The Improved CBAM Channel Attention module (CBAM-ICA) performs global average pooling and global maximum pooling on an input feature map, generates two different Channel Attention feature maps through two 1 × 1 convolutional layers and a Sigmoid activation function, multiplies the two Channel Attention feature maps to form a final Attention weight, and multiplies the final Attention weight with an input feature map F pixel by pixel to obtain a final output feature F'. The specific process can be represented by formula 1:

F'＝(ε(C(P_ag(F)))×ε(C(P_mx(F))))⊙F (1)

wherein F represents an input feature map, P_agRepresenting global average pooling, P_mxIndicating global maximum pooling, C representing two 1 x 1 convolutional layers, epsilon indicating Sigmoid activation function, and F' indicating output characteristics after passing through the modified CBAM channel attention module.

3-2 building a multimodal feature prediction network

The multi-modal feature prediction network comprises a first multi-modal feature module and a second multi-modal feature module;

the first multi-modal feature module takes CT features extracted by a CT feature extraction network and preprocessed lung influence factors as input, takes the linear change rate of the FVC as output, and comprises a Concatenate feature fusion layer A and a full connection layer which are sequentially cascaded; the concatemate feature fusion layer A is used for carrying out concatemate fusion on CT features extracted by a CT feature extraction network and preprocessed clinical features (age, gender and smoking condition) to obtain first multi-modal features; the full-link layer is used for predicting the FVC linear change rate. The loss function used for predicting the linear change rate of the FVC is an average Absolute error MAE (mean Absolute error), which is the sum of Absolute values of the difference between a target value and a predicted value, and represents the average error amplitude of the predicted value, so that the method has better robustness. In order to relieve the appearance of an overfitting phenomenon in the network training process and enable the network to have good generalization, a dropout layer is added before a full connection layer.

The second multi-modal feature module takes the FVC linear change rate and all clinical features output by the first multi-modal feature module as input, and takes the FVC predicted values in different weeks in the future as output, and comprises an attention module and a multi-layer perceptron (MLP) which are sequentially cascaded.

The attention module calculation process is represented by equation 2:

in the formula, F_xRepresents the linear rate of change of the FVC and all clinical features output by the first multimodal feature model, M represents two fully connected layers, ε represents the Sigmoid activation function, F_wxRepresenting the output characteristics after passing through the attention module.

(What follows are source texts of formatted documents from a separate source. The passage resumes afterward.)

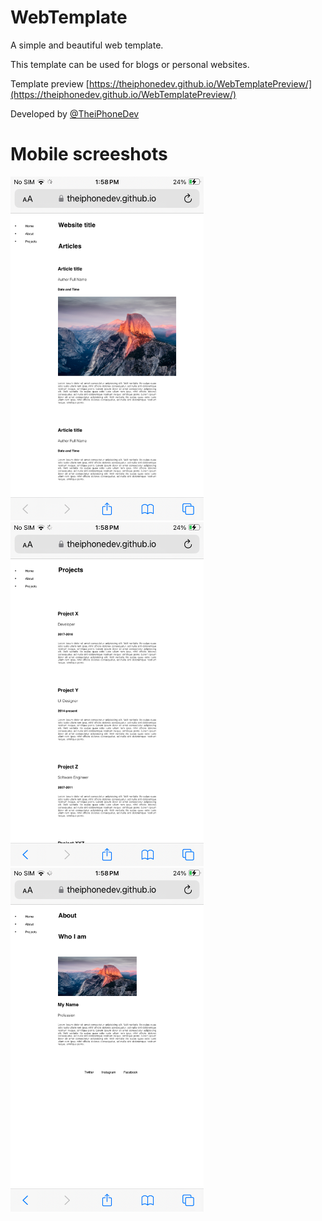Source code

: # WebTemplate
A simple and beautiful web template.

This template can be used for blogs or personal websites.

Template preview [https://theiphonedev.github.io/WebTemplatePreview/](https://theiphonedev.github.io/WebTemplatePreview/)

Developed by [@TheiPhoneDev](https://twitter.com/TheiPhoneDev_)



# Mobile screeshots


<div style="display: inline">
  <img src="Mobile screenshots/IMG_3678.PNG" alt="alt text" height=550>
  <img src="Mobile screenshots/IMG_3679.PNG" alt="alt text" height=550>
  <img src="Mobile screenshots/IMG_3680.PNG" alt="alt text" height=550>
</div>
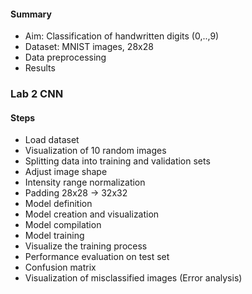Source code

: 
#### Summary
- Aim: Classification of handwritten digits (0,..,9)
- Dataset: MNIST images, 28x28
- Data preprocessing
- Results


### Lab 2 CNN
#### Steps
- Load dataset
- Visualization of 10 random images
- Splitting data into training and validation sets
- Adjust image shape
- Intensity range normalization
- Padding 28x28 $\to$ 32x32
- Model definition
- Model creation and visualization
- Model compilation
- Model training
- Visualize the training process
- Performance evaluation on test set
- Confusion matrix
- Visualization of misclassified images (Error analysis)
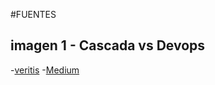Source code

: #FUENTES
## imagen 1 - Cascada vs Devops
-[veritis](https://www.veritis.com/blog/waterfall-vs-agile-vs-devops-which-production-method-should-you-take/)
-[Medium](https://abhaykarthik.medium.com/waterfall-vs-agile-vs-devops-sdlc-models-8cc11b1a6edc)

Multimodal features F_xThrough two full-connection layers, calculating by a Sigmoid activation function to obtain an attention weight, and finally, calculating the attention weight and an input feature F_xMultiplying and adding to obtain the final output characteristic F_wx。

The multilayer perceptron comprises a first full-connection layer, an ELU activation function layer, a second full-connection layer, a GELU activation function layer and a third full-connection layer which are sequentially cascaded, the output characteristic diagram of the attention module is used as input, and the FVC value is used as output.

And (4) utilizing the trained lung function progress prediction model to realize the prediction of the lung function progress.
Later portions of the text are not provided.